** Exercise goal **
The records should be repeated word for word, pictures excluded.

(Saved entries)
★ ★ ★ ★ ★

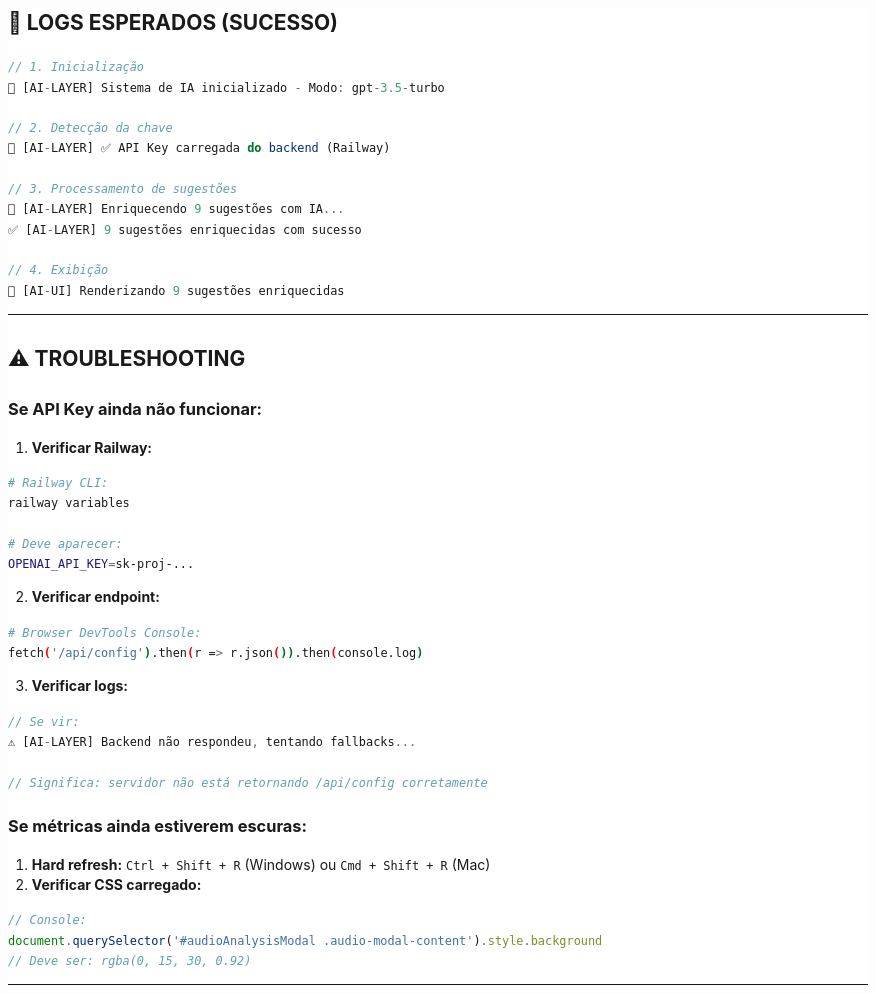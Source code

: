 ## 📝 LOGS ESPERADOS (SUCESSO)

```javascript
// 1. Inicialização
🤖 [AI-LAYER] Sistema de IA inicializado - Modo: gpt-3.5-turbo

// 2. Detecção da chave
🔑 [AI-LAYER] ✅ API Key carregada do backend (Railway)

// 3. Processamento de sugestões
🤖 [AI-LAYER] Enriquecendo 9 sugestões com IA...
✅ [AI-LAYER] 9 sugestões enriquecidas com sucesso

// 4. Exibição
🎨 [AI-UI] Renderizando 9 sugestões enriquecidas
```

---

## ⚠️ TROUBLESHOOTING

### Se API Key ainda não funcionar:

1. **Verificar Railway:**
```bash
# Railway CLI:
railway variables

# Deve aparecer:
OPENAI_API_KEY=sk-proj-...
```

2. **Verificar endpoint:**
```bash
# Browser DevTools Console:
fetch('/api/config').then(r => r.json()).then(console.log)
```

3. **Verificar logs:**
```javascript
// Se vir:
⚠️ [AI-LAYER] Backend não respondeu, tentando fallbacks...

// Significa: servidor não está retornando /api/config corretamente
```

### Se métricas ainda estiverem escuras:

1. **Hard refresh:** `Ctrl + Shift + R` (Windows) ou `Cmd + Shift + R` (Mac)
2. **Verificar CSS carregado:**
```javascript
// Console:
document.querySelector('#audioAnalysisModal .audio-modal-content').style.background
// Deve ser: rgba(0, 15, 30, 0.92)
```

---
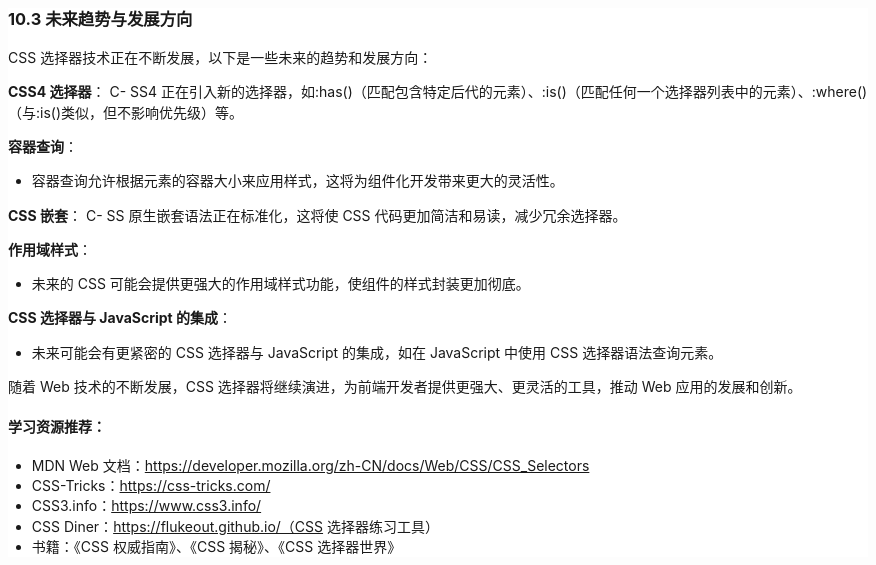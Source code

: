 ### 10.3 未来趋势与发展方向

CSS 选择器技术正在不断发展，以下是一些未来的趋势和发展方向：

**CSS4 选择器**：
C- SS4 正在引入新的选择器，如:has()（匹配包含特定后代的元素）、:is()（匹配任何一个选择器列表中的元素）、:where()（与:is()类似，但不影响优先级）等。

**容器查询**：

- 容器查询允许根据元素的容器大小来应用样式，这将为组件化开发带来更大的灵活性。

**CSS 嵌套**：
C- SS 原生嵌套语法正在标准化，这将使 CSS 代码更加简洁和易读，减少冗余选择器。

**作用域样式**：

- 未来的 CSS 可能会提供更强大的作用域样式功能，使组件的样式封装更加彻底。

**CSS 选择器与 JavaScript 的集成**：

- 未来可能会有更紧密的 CSS 选择器与 JavaScript 的集成，如在 JavaScript 中使用 CSS 选择器语法查询元素。

随着 Web 技术的不断发展，CSS 选择器将继续演进，为前端开发者提供更强大、更灵活的工具，推动 Web 应用的发展和创新。

#### 学习资源推荐：

- MDN Web 文档：https://developer.mozilla.org/zh-CN/docs/Web/CSS/CSS_Selectors
- CSS-Tricks：https://css-tricks.com/
- CSS3.info：https://www.css3.info/
- CSS Diner：https://flukeout.github.io/（CSS 选择器练习工具）
- 书籍：《CSS 权威指南》、《CSS 揭秘》、《CSS 选择器世界》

★ ★ ★ ★ ★

** Answer below **
Source code

: ## 📝 LOGS ESPERADOS (SUCESSO)

```javascript
// 1. Inicialização
🤖 [AI-LAYER] Sistema de IA inicializado - Modo: gpt-3.5-turbo

// 2. Detecção da chave
🔑 [AI-LAYER] ✅ API Key carregada do backend (Railway)

// 3. Processamento de sugestões
🤖 [AI-LAYER] Enriquecendo 9 sugestões com IA...
✅ [AI-LAYER] 9 sugestões enriquecidas com sucesso

// 4. Exibição
🎨 [AI-UI] Renderizando 9 sugestões enriquecidas
```

---

## ⚠️ TROUBLESHOOTING

### Se API Key ainda não funcionar:

1. **Verificar Railway:**
```bash
# Railway CLI:
railway variables

# Deve aparecer:
OPENAI_API_KEY=sk-proj-...
```

2. **Verificar endpoint:**
```bash
# Browser DevTools Console:
fetch('/api/config').then(r => r.json()).then(console.log)
```

3. **Verificar logs:**
```javascript
// Se vir:
⚠️ [AI-LAYER] Backend não respondeu, tentando fallbacks...

// Significa: servidor não está retornando /api/config corretamente
```

### Se métricas ainda estiverem escuras:

1. **Hard refresh:** `Ctrl + Shift + R` (Windows) ou `Cmd + Shift + R` (Mac)
2. **Verificar CSS carregado:**
```javascript
// Console:
document.querySelector('#audioAnalysisModal .audio-modal-content').style.background
// Deve ser: rgba(0, 15, 30, 0.92)
```

---
Source code

: ### 10.3 未来趋势与发展方向

CSS 选择器技术正在不断发展，以下是一些未来的趋势和发展方向：

**CSS4 选择器**：
C- SS4 正在引入新的选择器，如:has()（匹配包含特定后代的元素）、:is()（匹配任何一个选择器列表中的元素）、:where()（与:is()类似，但不影响优先级）等。

**容器查询**：

- 容器查询允许根据元素的容器大小来应用样式，这将为组件化开发带来更大的灵活性。

**CSS 嵌套**：
C- SS 原生嵌套语法正在标准化，这将使 CSS 代码更加简洁和易读，减少冗余选择器。

**作用域样式**：

- 未来的 CSS 可能会提供更强大的作用域样式功能，使组件的样式封装更加彻底。

**CSS 选择器与 JavaScript 的集成**：

- 未来可能会有更紧密的 CSS 选择器与 JavaScript 的集成，如在 JavaScript 中使用 CSS 选择器语法查询元素。

随着 Web 技术的不断发展，CSS 选择器将继续演进，为前端开发者提供更强大、更灵活的工具，推动 Web 应用的发展和创新。

#### 学习资源推荐：

- MDN Web 文档：https://developer.mozilla.org/zh-CN/docs/Web/CSS/CSS_Selectors
- CSS-Tricks：https://css-tricks.com/
- CSS3.info：https://www.css3.info/
- CSS Diner：https://flukeout.github.io/（CSS 选择器练习工具）
- 书籍：《CSS 权威指南》、《CSS 揭秘》、《CSS 选择器世界》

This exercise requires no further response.